WHAT IS NEEDED. Apart from the images, every record here needs to be copied exactly.

(Beginning of RECORD SET)

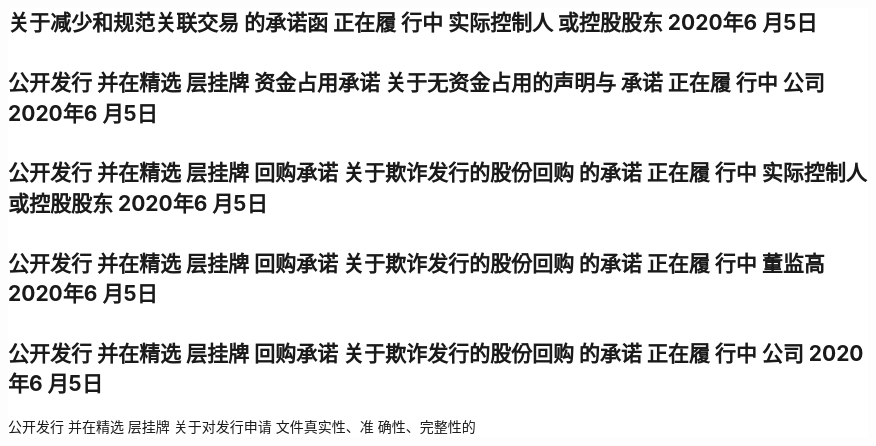 关于减少和规范关联交易
的承诺函
正在履
行中
实际控制人
或控股股东
2020年6
月5日
-
公开发行
并在精选
层挂牌
资金占用承诺
关于无资金占用的声明与
承诺
正在履
行中
公司
2020年6
月5日
-
公开发行
并在精选
层挂牌
回购承诺
关于欺诈发行的股份回购
的承诺
正在履
行中
实际控制人
或控股股东
2020年6
月5日
-
公开发行
并在精选
层挂牌
回购承诺
关于欺诈发行的股份回购
的承诺
正在履
行中
董监高
2020年6
月5日
-
公开发行
并在精选
层挂牌
回购承诺
关于欺诈发行的股份回购
的承诺
正在履
行中
公司
2020年6
月5日
-
公开发行
并在精选
层挂牌
关于对发行申请
文件真实性、准
确性、完整性的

(End of RECORD SET)

RESULT.
 关于减少和规范关联交易
的承诺函
正在履
行中
实际控制人
或控股股东
2020年6
月5日
-
公开发行
并在精选
层挂牌
资金占用承诺
关于无资金占用的声明与
承诺
正在履
行中
公司
2020年6
月5日
-
公开发行
并在精选
层挂牌
回购承诺
关于欺诈发行的股份回购
的承诺
正在履
行中
实际控制人
或控股股东
2020年6
月5日
-
公开发行
并在精选
层挂牌
回购承诺
关于欺诈发行的股份回购
的承诺
正在履
行中
董监高
2020年6
月5日
-
公开发行
并在精选
层挂牌
回购承诺
关于欺诈发行的股份回购
的承诺
正在履
行中
公司
2020年6
月5日
-
公开发行
并在精选
层挂牌
关于对发行申请
文件真实性、准
确性、完整性的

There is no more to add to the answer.